Retrieving dynamically-generated and database-driven web pages using a search engine robot
The present invention in one embodiment includes a computer implemented method for performing a crawl of a web-site that contains linked web pages. The invention includes retrieving a URL with variable that identifies said web page and utilizing said variable to gain access to said web page.
The present application claims benefit to provisional application 60/517,634 filed Nov. 5, 2003.
BACKGROUND OF THE INVENTION1. Field of the Invention
The present invention relates generally to the retrieval of web pages.
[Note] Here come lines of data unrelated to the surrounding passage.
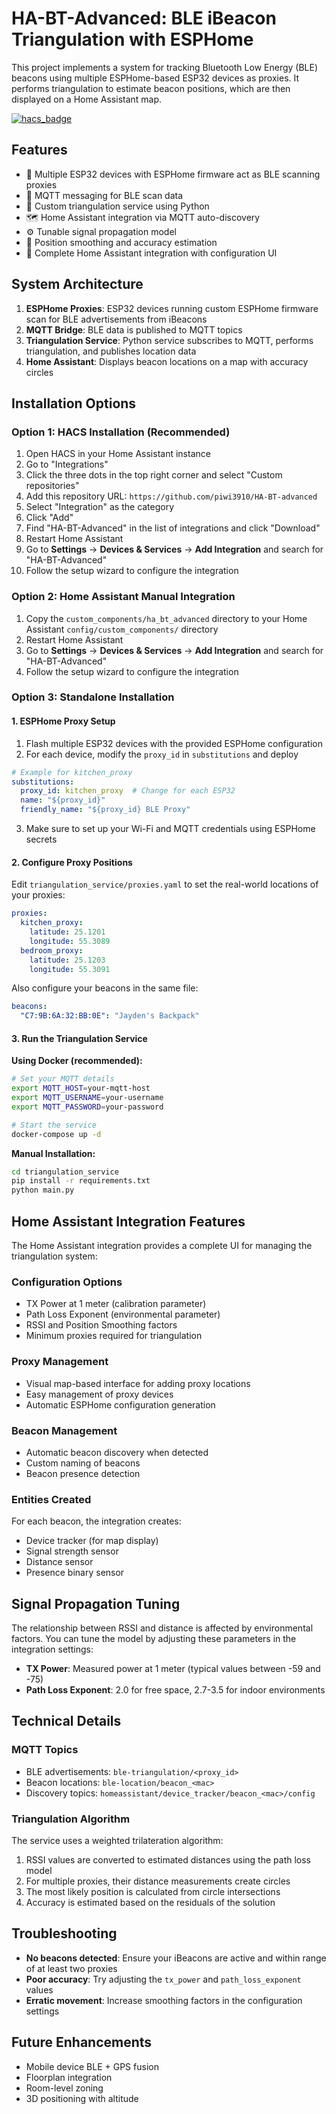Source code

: # HA-BT-Advanced: BLE iBeacon Triangulation with ESPHome

This project implements a system for tracking Bluetooth Low Energy (BLE) beacons using multiple ESPHome-based ESP32 devices as proxies. It performs triangulation to estimate beacon positions, which are then displayed on a Home Assistant map.

[![hacs_badge](https://img.shields.io/badge/HACS-Custom-orange.svg?style=for-the-badge)](https://github.com/hacs/integration)

## Features

- 📡 Multiple ESP32 devices with ESPHome firmware act as BLE scanning proxies
- 🔄 MQTT messaging for BLE scan data
- 📐 Custom triangulation service using Python
- 🗺️ Home Assistant integration via MQTT auto-discovery
- ⚙️ Tunable signal propagation model
- 🔄 Position smoothing and accuracy estimation
- 🧙 Complete Home Assistant integration with configuration UI

## System Architecture

1. **ESPHome Proxies**: ESP32 devices running custom ESPHome firmware scan for BLE advertisements from iBeacons
2. **MQTT Bridge**: BLE data is published to MQTT topics
3. **Triangulation Service**: Python service subscribes to MQTT, performs triangulation, and publishes location data
4. **Home Assistant**: Displays beacon locations on a map with accuracy circles

## Installation Options

### Option 1: HACS Installation (Recommended)

1. Open HACS in your Home Assistant instance
2. Go to "Integrations"
3. Click the three dots in the top right corner and select "Custom repositories"
4. Add this repository URL: `https://github.com/piwi3910/HA-BT-advanced`
5. Select "Integration" as the category
6. Click "Add"
7. Find "HA-BT-Advanced" in the list of integrations and click "Download"
8. Restart Home Assistant
9. Go to **Settings** → **Devices & Services** → **Add Integration** and search for "HA-BT-Advanced"
10. Follow the setup wizard to configure the integration

### Option 2: Home Assistant Manual Integration 

1. Copy the `custom_components/ha_bt_advanced` directory to your Home Assistant `config/custom_components/` directory
2. Restart Home Assistant
3. Go to **Settings** → **Devices & Services** → **Add Integration** and search for "HA-BT-Advanced"
4. Follow the setup wizard to configure the integration

### Option 3: Standalone Installation

#### 1. ESPHome Proxy Setup

1. Flash multiple ESP32 devices with the provided ESPHome configuration
2. For each device, modify the `proxy_id` in `substitutions` and deploy

```yaml
# Example for kitchen_proxy
substitutions:
  proxy_id: kitchen_proxy  # Change for each ESP32
  name: "${proxy_id}"
  friendly_name: "${proxy_id} BLE Proxy"
```

3. Make sure to set up your Wi-Fi and MQTT credentials using ESPHome secrets

#### 2. Configure Proxy Positions

Edit `triangulation_service/proxies.yaml` to set the real-world locations of your proxies:

```yaml
proxies:
  kitchen_proxy:
    latitude: 25.1201
    longitude: 55.3089
  bedroom_proxy:
    latitude: 25.1203
    longitude: 55.3091
```

Also configure your beacons in the same file:

```yaml
beacons:
  "C7:9B:6A:32:BB:0E": "Jayden's Backpack"
```

#### 3. Run the Triangulation Service

**Using Docker (recommended):**

```bash
# Set your MQTT details
export MQTT_HOST=your-mqtt-host
export MQTT_USERNAME=your-username
export MQTT_PASSWORD=your-password

# Start the service
docker-compose up -d
```

**Manual Installation:**

```bash
cd triangulation_service
pip install -r requirements.txt
python main.py
```

## Home Assistant Integration Features

The Home Assistant integration provides a complete UI for managing the triangulation system:

### Configuration Options

- TX Power at 1 meter (calibration parameter)
- Path Loss Exponent (environmental parameter)
- RSSI and Position Smoothing factors
- Minimum proxies required for triangulation

### Proxy Management

- Visual map-based interface for adding proxy locations
- Easy management of proxy devices
- Automatic ESPHome configuration generation

### Beacon Management

- Automatic beacon discovery when detected
- Custom naming of beacons
- Beacon presence detection

### Entities Created

For each beacon, the integration creates:

- Device tracker (for map display)
- Signal strength sensor
- Distance sensor
- Presence binary sensor

## Signal Propagation Tuning

The relationship between RSSI and distance is affected by environmental factors. You can tune the model by adjusting these parameters in the integration settings:

- **TX Power**: Measured power at 1 meter (typical values between -59 and -75)
- **Path Loss Exponent**: 2.0 for free space, 2.7-3.5 for indoor environments

## Technical Details

### MQTT Topics

- BLE advertisements: `ble-triangulation/<proxy_id>`
- Beacon locations: `ble-location/beacon_<mac>`
- Discovery topics: `homeassistant/device_tracker/beacon_<mac>/config`

### Triangulation Algorithm

The service uses a weighted trilateration algorithm:

1. RSSI values are converted to estimated distances using the path loss model
2. For multiple proxies, their distance measurements create circles
3. The most likely position is calculated from circle intersections
4. Accuracy is estimated based on the residuals of the solution

## Troubleshooting

- **No beacons detected**: Ensure your iBeacons are active and within range of at least two proxies
- **Poor accuracy**: Try adjusting the `tx_power` and `path_loss_exponent` values
- **Erratic movement**: Increase smoothing factors in the configuration settings

## Future Enhancements

- Mobile device BLE + GPS fusion
- Floorplan integration
- Room-level zoning
- 3D positioning with altitude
More particularly the invention relates to web pages that are customized and delivered to users based on a user's request and/or that are generated using information stored in a database.
2. Description of Related Art
The World Wide Web (“web”) contains a vast amount of information not currently accessible by search engines due to the fact that search engine robots, (also referred to as bots, crawlers or spiders) are not compatible with pages that utilize dynamic variables. Web servers use unique URL addresses that instruct page templates on how and what custom content they should display in response to a user's request. A web “crawl” consists of retrieving pages from a targeted web server, cataloging hyperlink references from each page retrieved and adding those hyperlinks to a queue for future retrieval. Once the queue has been exhausted, the crawl has been completed. However, because of the possibilities and potential permutations of variables and values for a particular dynamic web page may bots are incapable of accessing, cataloging and reposing a target web site's dynamic documents for use in current search engine indexes.
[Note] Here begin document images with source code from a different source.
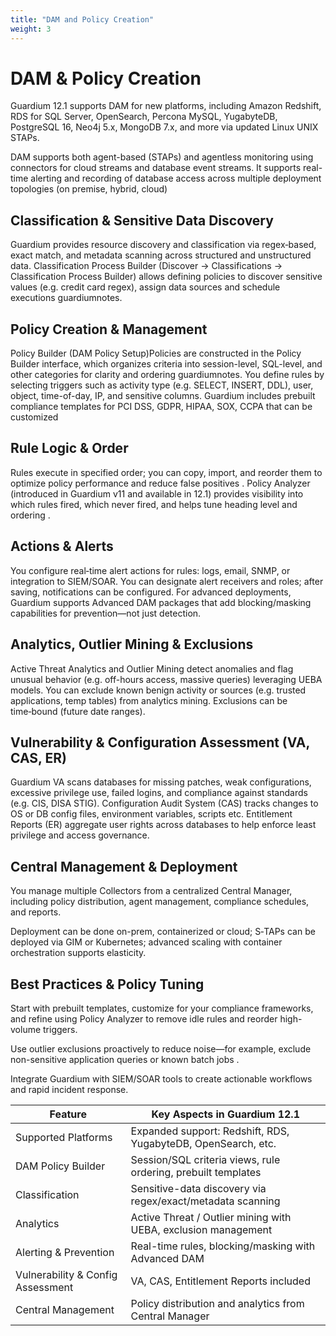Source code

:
 ```yaml
---
title: "DAM and Policy Creation"
weight: 3
---
```



# DAM & Policy Creation
Guardium 12.1 supports DAM for new platforms, including Amazon Redshift, RDS for SQL Server, OpenSearch, Percona MySQL, YugabyteDB, PostgreSQL 16, Neo4j 5.x, MongoDB 7.x, and more via updated Linux UNIX STAPs.

DAM supports both agent-based (STAPs) and agentless monitoring using connectors for cloud streams and database event streams. It supports real-time alerting and recording of database access across multiple deployment topologies (on premise, hybrid, cloud) 


## Classification & Sensitive Data Discovery
Guardium provides resource discovery and classification via regex‑based, exact match, and metadata scanning across structured and unstructured data. Classification Process Builder (Discover → Classifications → Classification Process Builder) allows defining policies to discover sensitive values (e.g. credit card regex), assign data sources and schedule executions 
guardiumnotes.

## Policy Creation & Management
Policy Builder (DAM Policy Setup)Policies are constructed in the Policy Builder interface, which organizes criteria into session-level, SQL-level, and other categories for clarity and ordering 
guardiumnotes. You define rules by selecting triggers such as activity type (e.g. SELECT, INSERT, DDL), user, object, time-of-day, IP, and sensitive columns. Guardium includes prebuilt compliance templates for PCI DSS, GDPR, HIPAA, SOX, CCPA that can be customized 

## Rule Logic & Order
Rules execute in specified order; you can copy, import, and reorder them to optimize policy performance and reduce false positives . Policy Analyzer (introduced in Guardium v11 and available in 12.1) provides visibility into which rules fired, which never fired, and helps tune heading level and ordering .

## Actions & Alerts
You configure real‑time alert actions for rules: logs, email, SNMP, or integration to SIEM/SOAR. You can designate alert receivers and roles; after saving, notifications can be configured. For advanced deployments, Guardium supports Advanced DAM packages that add blocking/masking capabilities for prevention—not just detection.

## Analytics, Outlier Mining & Exclusions
Active Threat Analytics and Outlier Mining detect anomalies and flag unusual behavior (e.g. off-hours access, massive queries) leveraging UEBA models. You can exclude known benign activity or sources (e.g. trusted applications, temp tables) from analytics mining. Exclusions can be time‑bound (future date ranges).

## Vulnerability & Configuration Assessment (VA, CAS, ER)
Guardium VA scans databases for missing patches, weak configurations, excessive privilege use, failed logins, and compliance against standards (e.g. CIS, DISA STIG). Configuration Audit System (CAS) tracks changes to OS or DB config files, environment variables, scripts etc.
Entitlement Reports (ER) aggregate user rights across databases to help enforce least privilege and access governance.

## Central Management & Deployment
You manage multiple Collectors from a centralized Central Manager, including policy distribution, agent management, compliance schedules, and reports.

Deployment can be done on-prem, containerized or cloud; S‑TAPs can be deployed via GIM or Kubernetes; advanced scaling with container orchestration supports elasticity.

## Best Practices & Policy Tuning
Start with prebuilt templates, customize for your compliance frameworks, and refine using Policy Analyzer to remove idle rules and reorder high-volume triggers.

Use outlier exclusions proactively to reduce noise—for example, exclude non-sensitive application queries or known batch jobs .

Integrate Guardium with SIEM/SOAR tools to create actionable workflows and rapid incident response.

| Feature         | Key Aspects in Guardium 12.1                        |
|----------------|------------------------------------|
| Supported Platforms	| Expanded support: Redshift, RDS, YugabyteDB, OpenSearch, etc. |
| DAM Policy Builder       | Session/SQL criteria views, rule ordering, prebuilt templates       |
| Classification        | Sensitive-data discovery via regex/exact/metadata scanning       |
| Analytics       | Active Threat / Outlier mining with UEBA, exclusion management       |
| Alerting & Prevention        | Real-time rules, blocking/masking with Advanced DAM       |
| Vulnerability & Config Assessment       | VA, CAS, Entitlement Reports included       |
| Central Management	        | Policy distribution and analytics from Central Manager     |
SUMMARY OF THE INVENTIONThe purpose of the invention is to enable a search engine bot to build a collection of web pages from a particular web site utilizing dynamically generated pages, which may utilize database-stored information. Web servers publish content via dynamically-generated web pages by specifying customization variables sent via the URL request (called the querystring). Databases are also commonly used to more efficiently propagate content without the need to store individual documents with each piece of unique content available on a web site. Documents are customized based on user requests and typically have a finite number of permutations associated with each document (also known as a page template). The method of the invention identifies the dynamic variables being used from web pages on a particular web site and then retrieves the page template populated with all possible content permutations available. In addition the method of the invention may also save the variables and values to a database for further use.
BRIEF DESCRIPTION OF THE DRAWINGSThe accompanying drawings, incorporated in and constitute part of this specification, illustrate an embodiment of the invention and, together with the description, explain the invention. In the drawings,
Overview
A generalized computer network diagram, consistent with the present invention is illustrated in
Operation
http://www.dipsie.com/bot/default.aspx?v1=10&v2=20&v3=30.
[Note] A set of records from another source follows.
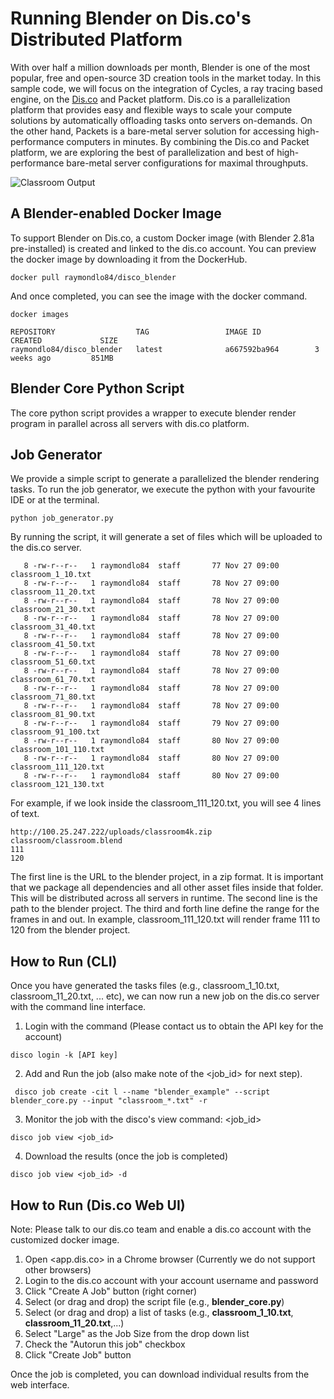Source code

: # Running Blender on Dis.co's Distributed Platform 

With over half a million downloads per month, Blender is one of the most popular, free and open-source 3D creation tools in the market today. In this sample code, we will focus on the integration of Cycles, a ray tracing based engine, on the [Dis.co](http://dis.co) and Packet platform. Dis.co is a parallelization platform that provides easy and flexible ways to scale your compute solutions by automatically offloading tasks onto servers on-demands. On the other hand, Packets is a bare-metal server solution for accessing high-performance computers in minutes. By combining the Dis.co and Packet platform, we are exploring the best of parallelization and best of high-performance bare-metal server configurations for maximal throughputs.

![Classroom Output](https://github.com/Iqoqo/disco_blender/blob/master/classroom_sample/classroom.gif "Classroom")

## A Blender-enabled Docker Image
To support Blender on Dis.co, a custom Docker image (with Blender 2.81a pre-installed) is created and linked to the dis.co account. You can preview the docker image by downloading it from the DockerHub. 

```
docker pull raymondlo84/disco_blender
```

And once completed, you can see the image with the docker command.

```
docker images

REPOSITORY                  TAG                 IMAGE ID            CREATED             SIZE
raymondlo84/disco_blender   latest              a667592ba964        3 weeks ago         851MB

```


## Blender Core Python Script

The core python script provides a wrapper to execute blender render program in parallel across all servers with dis.co platform. 

## Job Generator
We provide a simple script to generate a parallelized the blender rendering tasks. To run the job generator, we execute the python with your favourite IDE or at the terminal. 

```
python job_generator.py
```
By running the script, it will generate a set of files which will be uploaded to the dis.co server.
```
   8 -rw-r--r--   1 raymondlo84  staff       77 Nov 27 09:00 classroom_1_10.txt
   8 -rw-r--r--   1 raymondlo84  staff       78 Nov 27 09:00 classroom_11_20.txt
   8 -rw-r--r--   1 raymondlo84  staff       78 Nov 27 09:00 classroom_21_30.txt
   8 -rw-r--r--   1 raymondlo84  staff       78 Nov 27 09:00 classroom_31_40.txt
   8 -rw-r--r--   1 raymondlo84  staff       78 Nov 27 09:00 classroom_41_50.txt
   8 -rw-r--r--   1 raymondlo84  staff       78 Nov 27 09:00 classroom_51_60.txt
   8 -rw-r--r--   1 raymondlo84  staff       78 Nov 27 09:00 classroom_61_70.txt
   8 -rw-r--r--   1 raymondlo84  staff       78 Nov 27 09:00 classroom_71_80.txt
   8 -rw-r--r--   1 raymondlo84  staff       78 Nov 27 09:00 classroom_81_90.txt
   8 -rw-r--r--   1 raymondlo84  staff       79 Nov 27 09:00 classroom_91_100.txt
   8 -rw-r--r--   1 raymondlo84  staff       80 Nov 27 09:00 classroom_101_110.txt
   8 -rw-r--r--   1 raymondlo84  staff       80 Nov 27 09:00 classroom_111_120.txt
   8 -rw-r--r--   1 raymondlo84  staff       80 Nov 27 09:00 classroom_121_130.txt
```

For example, if we look inside the classroom_111_120.txt, you will see 4 lines of text.

```
http://100.25.247.222/uploads/classroom4k.zip
classroom/classroom.blend
111
120
```

The first line is the URL to the blender project, in a zip format. It is important that we package all dependencies and all other asset files inside that folder. This will be distributed across all servers in runtime. 
The second line is the path to the blender project.
The third and forth line define the range for the frames in and out. In example, classroom_111_120.txt will render frame 111 to 120 from the blender project.

## How to Run (CLI)
Once you have generated the tasks files (e.g., classroom_1_10.txt, classroom_11_20.txt, ... etc), we can now run a new job on the dis.co server with the command line interface.

1. Login with the command (Please contact us to obtain the API key for the account) 

```
disco login -k [API key]
```

2. Add and Run the job (also make note of the <job_id> for next step).

```
 disco job create -cit l --name "blender_example" --script blender_core.py --input "classroom_*.txt" -r
```

3. Monitor the job with the disco's view command: <job_id> 

```
disco job view <job_id> 
```

4. Download the results (once the job is completed)

```
disco job view <job_id> -d 
```

## How to Run (Dis.co Web UI)

Note: Please talk to our dis.co team and enable a dis.co account with the customized docker image.

1. Open <app.dis.co> in a Chrome browser (Currently we do not support other browsers)
2. Login to the dis.co account with your account username and password
3. Click "Create A Job" button (right corner)
4. Select (or drag and drop) the script file (e.g., **blender_core.py**)
5. Select (or drag and drop) a list of tasks (e.g., **classroom_1_10.txt**, **classroom_11_20.txt**,...)
6. Select "Large" as the Job Size from the drop down list
7. Check the "Autorun this job" checkbox
8. Click "Create Job" button


Once the job is completed, you can download individual results from the web interface.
For each hyperlink reference the method extracts the variables and splits the variables into value pairs, Step 230. Value pairs are defined as variable name and variable value definitions for each x=y relationship contained in a hyperlink reference. In the above reference, the method would break the reference variables into 3 value pairs. Those being: variable 1 name=v1, variable 1 value=10; variable 2 name=v2, variable 2 value=20; and variable 3 name=v3, variable 3 value=30. For each value pair found in the HREF, the variable name is check to determined if the same is stored in the database, Step 240. If the variable name is not in the database, the value pair is added to the database, a VP occurrence marker is set to one and a VN occurrence marker is set to one, Step 245. If the variable name is in the database, the variable value is check against the variable value in the database associated with the variable name, Step 250. If the variable value is not in the database, the value pair is added to the database, a VP occurrence marker is set to one and the VN occurrence marker is incremented by one set to one, Step 255. If the variable value is in the database, the VP occurrence marker defined for the value pair is incremented by 1, Step 260. The method repeats until all value pairs in the hyperlink reference have been checked, Step 270, and all hyperlink references have been checked, Step 280.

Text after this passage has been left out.